There are two demos who flock to the King of Pops carts: little kids and hipsters.

And on a recent warm Friday afternoon, both groups were represented at the company’s walkup window in Atlanta’s Inman Park neighborhood.

Julie Clay and her children are regular customers. Weatherly, age 5, had just finished her popsicle—chocolate sea salt.

For customers like Clay, the location is key.

“Every time we’re on the Beltline,’ she says, “we get pops.”

The King of Pops walkup window is just off the Beltline, Atlanta’s burgeoning bike trail that’s spurring development and packed with people most days.

Patrick Dougherty represents the King of Pops’ other core demo. He’s part of an urban hipster crowd that’s reviving Atlanta’s intown neighborhoods. A bartender at a hip Japanese gastropub, he knows all about food trends with cult followings.

In fact, you could say Dougherty has a small King of Pops habit that he’s trying to rein in. Until a month ago, he ate two or three of the frozen treats every few days.

He says the popsicles are “fresh and innovative.” But there’s another reason he likes the pops, and it says something about how King of Pops’ rapid success.

“There’s something where you feel like you’re doing something to help the community,” said Dougherty. “You’re feeling a little positive about things. Healthier – maybe, probably not.”

The pops are, in fact, pretty healthy. Flavors include Cucumber Mint and Pomegranate Margarita. Most of the ingredients are sourced locally. And that’s why you can now find them at Whole Foods’ Atlanta stores.

Darrah Horgan works in marketing at the upscale supermarket chain. She says the pops are all-natural. And they’re catching on in Atlanta and beyond.

“There’s a whole generation of kids who ask for King of Pops. They don’t ask for popsicles.”

That branding is paying off. Last year, the company had sales of $2 million.

Mobility has fueled the company’s growth. Carse began with a single cart. He would send out Twitter messages to tell customers where to find the cart on any given day. And that small initial investment allowed him to expand to other cities and add more carts. The King of Pops even does weddings now.

“We have had people completely replace the cake with popsicles,” said Carse. “Some people have them at their receptions, some people have them at the cocktail hour before. All kinds of different things.”
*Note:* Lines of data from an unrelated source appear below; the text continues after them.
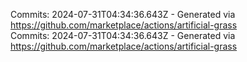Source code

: Commits: 2024-07-31T04:34:36.643Z - Generated via https://github.com/marketplace/actions/artificial-grass
<br>
Commits: 2024-07-31T04:34:36.643Z - Generated via https://github.com/marketplace/actions/artificial-grass
<br>
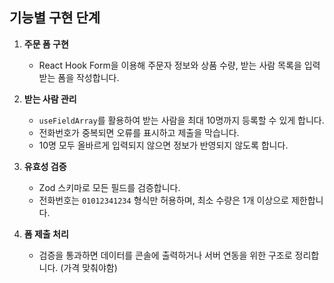 ## 기능별 구현 단계

1. **주문 폼 구현**
   - React Hook Form을 이용해 주문자 정보와 상품 수량, 받는 사람 목록을 입력받는 폼을 작성합니다.

2. **받는 사람 관리**
   - `useFieldArray`를 활용하여 받는 사람을 최대 10명까지 등록할 수 있게 합니다.
   - 전화번호가 중복되면 오류를 표시하고 제출을 막습니다.
   - 10명 모두 올바르게 입력되지 않으면 정보가 반영되지 않도록 합니다.

3. **유효성 검증**
   - Zod 스키마로 모든 필드를 검증합니다.
   - 전화번호는 `01012341234` 형식만 허용하며, 최소 수량은 1개 이상으로 제한합니다.

4. **폼 제출 처리**
   - 검증을 통과하면 데이터를 콘솔에 출력하거나 서버 연동을 위한 구조로 정리합니다. (가격 맞춰야함)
Mobility remains key for the King of Pops so it can be where its customers are.

One Sunday morning in June, Carse sent one of its 25 carts to the Avondale Estates Farmers Market. Across town in in Grant Park, the company had another cart, and its signature rainbow umbrella at that neighborhood’s perennially-packed farmers’ market.
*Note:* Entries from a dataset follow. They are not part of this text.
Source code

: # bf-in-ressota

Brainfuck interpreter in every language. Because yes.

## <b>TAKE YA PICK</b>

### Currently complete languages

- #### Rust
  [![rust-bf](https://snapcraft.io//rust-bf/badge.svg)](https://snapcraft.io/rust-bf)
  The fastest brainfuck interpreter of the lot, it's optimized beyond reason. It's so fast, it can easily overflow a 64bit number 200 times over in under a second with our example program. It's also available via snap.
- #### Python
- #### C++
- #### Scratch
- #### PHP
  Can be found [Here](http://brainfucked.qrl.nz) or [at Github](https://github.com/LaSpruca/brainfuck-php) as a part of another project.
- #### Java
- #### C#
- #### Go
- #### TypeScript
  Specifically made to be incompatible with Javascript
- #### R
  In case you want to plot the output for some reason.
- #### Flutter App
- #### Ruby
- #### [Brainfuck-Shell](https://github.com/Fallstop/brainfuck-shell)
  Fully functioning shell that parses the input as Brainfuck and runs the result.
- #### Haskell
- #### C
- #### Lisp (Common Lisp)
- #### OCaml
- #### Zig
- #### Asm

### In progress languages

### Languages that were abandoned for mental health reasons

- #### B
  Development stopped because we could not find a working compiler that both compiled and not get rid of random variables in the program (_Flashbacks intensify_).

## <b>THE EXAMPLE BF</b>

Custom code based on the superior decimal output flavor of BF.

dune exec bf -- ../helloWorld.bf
The business has done so well Carse’s brother, Nick, left his job as a lawyer to join him. And now it’s poised to take another leap. The Carses bought a 68-acre farm outside of Atlanta where they plan to grow ingredients for the pops and launch a subscription-based produce service.

At the company’s headquarters in Inman Park, Carse walks past a large whiteboard showing where the carts are most days. Stepping into the kitchen, there’s an immediate a whiff of fruit and something sweet baking in the oven— limes, strawberries, and homemade caramel.

Walking through the office, Carse talks about the company’s next steps. Remember what the hipster bartender said about the King of Pops fostering a sense of community? The company’s CEO knows it, and it’s weighing on him as the business grows.

“We want to remain special, and there’s a point where you get too big," he said. "People are kind of proud of it. That’s the sense that I want to encourage. Like, we’re this, this Atlanta story.”

Carse has lots of plans for the company, and thoughts about the city where his business was born. But right now, he needs to get through the King of Pops high season.